Dr William Wyatt

Dr William Wyatt (1804-1886) – surgeon, administrator, landowner, public servant and philanthropist – was a man of many parts, with surgery not featuring highly in his achievements, although he is reported to have performed the first amputation of a leg in the young Colony of South Australia. He is the person after whom the Royal Adelaide Hospital’s Foundation Day Oration is named.

Dr Wyatt was born in Plymouth, Devon, England, in 1804, the son of gentleman Richard Wyatt. He was apprenticed to a Plymouth surgeon named Thomas Stewart and became a Licentiate of the Worshipful Company of Apothecaries in London, and surgeon of a large dispensary. In 1828 he was admitted to Membership of the Royal College of Surgeons of England, and began private practice in Plymouth where he first displayed his broader interests by finding time to become curator of the museum of the Literary and Scientific Institution, and to study geology and other sciences related to medicine.

In 1836 he unsuccessfully applied for a medical post in the new colony of South Australia, but despite this rejection he was determined to emigrate, and did so with his wife on the John Renwick. He arrived in Adelaide in February 1837. Wyatt soon entered into the life of the young colony, and his public appointments and philanthropic interests began to accumulate. In 1837 he was appointed the third Protector of Aborigines, City Coroner and Colonial Magistrate. The following year he was made a Justice of the Peace, joined the Local School Society, and helped found the short-lived South Australian Club. In the 1840s he became a founding member of the Medical Board and four years later its secretary, a post he held until his death. He helped clear the debts owed by the Trinity Church, was a member of the Immigrants Welcome Committee, became a director of the abortive Colonial Railway Company and was elected one of the first proprietors of the Collegiate School of St. Peter where his name is remembered today in the name of a house and an annual scholarship. In the 1850s he played a leading part in the South Australian Institute, the Acclimatisation Society, the Botanic Gardens, the Royal Society and the Society of Arts.

Dr Wyatt had little connection with clinical surgery in South Australia but was deeply involved in the medical administration of the day. Wyatt was appointed as one of three Honorary Medical Officers to the first Adelaide Hospital opened on its present site in 1841, but resigned two years later after disagreement over management policies. Nevertheless, when the Medical Board was set up in 1844, Wyatt was a member. In 1864 he was appointed chairman of a Committee of Inquiry set up to investigate complaints and allegations against the hospital, namely that people who could afford to pay the 21 shillings per week accommodation fee were getting in for free. This led to the appointment of a new Board of Management for the Adelaide Hospital by Act of Parliament in 1867, with Wyatt as a member. He became chairman in 1870 and remained in the chair until his death in 1886.
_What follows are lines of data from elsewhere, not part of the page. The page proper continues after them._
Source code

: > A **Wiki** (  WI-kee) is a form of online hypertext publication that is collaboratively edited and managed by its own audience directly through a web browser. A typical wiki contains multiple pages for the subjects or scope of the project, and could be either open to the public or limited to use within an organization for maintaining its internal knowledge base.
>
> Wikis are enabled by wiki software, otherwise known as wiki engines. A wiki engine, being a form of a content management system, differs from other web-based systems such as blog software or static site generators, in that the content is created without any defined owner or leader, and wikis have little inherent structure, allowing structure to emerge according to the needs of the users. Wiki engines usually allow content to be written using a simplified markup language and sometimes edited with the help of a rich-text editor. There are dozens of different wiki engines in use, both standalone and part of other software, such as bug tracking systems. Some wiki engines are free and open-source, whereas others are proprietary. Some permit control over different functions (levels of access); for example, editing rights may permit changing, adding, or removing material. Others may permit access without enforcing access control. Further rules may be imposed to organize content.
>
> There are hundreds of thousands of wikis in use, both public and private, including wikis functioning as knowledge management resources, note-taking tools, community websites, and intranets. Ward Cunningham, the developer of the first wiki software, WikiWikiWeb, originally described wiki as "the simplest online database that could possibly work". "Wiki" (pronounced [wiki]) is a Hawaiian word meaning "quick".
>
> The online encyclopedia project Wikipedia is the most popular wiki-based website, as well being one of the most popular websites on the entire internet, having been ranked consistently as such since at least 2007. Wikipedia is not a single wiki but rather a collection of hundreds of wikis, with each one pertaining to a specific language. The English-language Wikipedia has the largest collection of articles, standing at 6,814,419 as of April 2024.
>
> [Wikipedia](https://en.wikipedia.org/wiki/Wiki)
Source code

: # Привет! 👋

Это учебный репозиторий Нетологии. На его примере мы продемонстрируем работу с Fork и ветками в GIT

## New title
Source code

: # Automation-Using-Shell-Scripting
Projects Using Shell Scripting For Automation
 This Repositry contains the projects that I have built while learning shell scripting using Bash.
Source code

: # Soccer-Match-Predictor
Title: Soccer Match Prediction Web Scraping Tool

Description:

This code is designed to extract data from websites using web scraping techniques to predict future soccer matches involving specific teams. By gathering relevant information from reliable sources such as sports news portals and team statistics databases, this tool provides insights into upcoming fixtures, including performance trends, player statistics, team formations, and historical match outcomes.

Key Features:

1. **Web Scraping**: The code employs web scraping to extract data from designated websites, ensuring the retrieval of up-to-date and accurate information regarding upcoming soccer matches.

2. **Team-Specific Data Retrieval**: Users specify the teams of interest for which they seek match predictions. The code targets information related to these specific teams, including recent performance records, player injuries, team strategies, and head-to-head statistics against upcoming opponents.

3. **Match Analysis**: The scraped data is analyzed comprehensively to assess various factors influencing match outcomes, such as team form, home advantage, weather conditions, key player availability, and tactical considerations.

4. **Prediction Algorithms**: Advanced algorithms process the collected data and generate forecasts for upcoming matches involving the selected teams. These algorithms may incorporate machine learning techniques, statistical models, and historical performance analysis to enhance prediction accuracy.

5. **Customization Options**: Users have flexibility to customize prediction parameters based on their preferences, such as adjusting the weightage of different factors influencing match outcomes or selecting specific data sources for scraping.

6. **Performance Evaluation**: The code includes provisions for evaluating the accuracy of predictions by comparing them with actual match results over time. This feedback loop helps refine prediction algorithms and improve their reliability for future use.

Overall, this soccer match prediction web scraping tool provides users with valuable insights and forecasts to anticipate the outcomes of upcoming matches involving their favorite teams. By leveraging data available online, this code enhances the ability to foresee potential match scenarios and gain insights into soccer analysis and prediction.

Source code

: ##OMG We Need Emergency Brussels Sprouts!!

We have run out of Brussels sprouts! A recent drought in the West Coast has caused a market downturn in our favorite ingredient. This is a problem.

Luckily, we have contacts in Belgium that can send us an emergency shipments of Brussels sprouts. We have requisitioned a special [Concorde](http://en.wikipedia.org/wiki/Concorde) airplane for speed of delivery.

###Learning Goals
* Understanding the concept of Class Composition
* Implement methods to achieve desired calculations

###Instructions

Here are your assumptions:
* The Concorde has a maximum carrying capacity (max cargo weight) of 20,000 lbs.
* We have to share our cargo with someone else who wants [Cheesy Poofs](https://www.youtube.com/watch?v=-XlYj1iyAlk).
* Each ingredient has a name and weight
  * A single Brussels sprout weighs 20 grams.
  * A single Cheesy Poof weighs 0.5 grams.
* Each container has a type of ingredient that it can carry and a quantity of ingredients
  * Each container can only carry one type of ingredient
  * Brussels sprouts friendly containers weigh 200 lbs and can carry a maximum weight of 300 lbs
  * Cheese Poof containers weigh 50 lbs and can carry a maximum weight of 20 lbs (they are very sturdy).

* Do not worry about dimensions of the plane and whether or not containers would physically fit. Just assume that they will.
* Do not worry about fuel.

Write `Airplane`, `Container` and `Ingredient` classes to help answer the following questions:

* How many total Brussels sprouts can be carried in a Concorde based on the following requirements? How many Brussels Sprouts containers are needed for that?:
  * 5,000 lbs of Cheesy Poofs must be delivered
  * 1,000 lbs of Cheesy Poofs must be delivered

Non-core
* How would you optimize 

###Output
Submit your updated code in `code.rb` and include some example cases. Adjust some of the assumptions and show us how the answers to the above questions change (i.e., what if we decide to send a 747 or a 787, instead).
Dr Wyatt died in Adelaide on 10th June, 1886, leaving an estate of 50,000 pounds largely from land holdings. He left his wife well provided for, and various charities and legacies were specified in his will. The greater part of his city and suburban properties however was left to the Wyatt Benevolent Institution to “benefit persons above the working class who may be in poor or reduced circumstances.”

He remained a public spirited philanthropist to the end.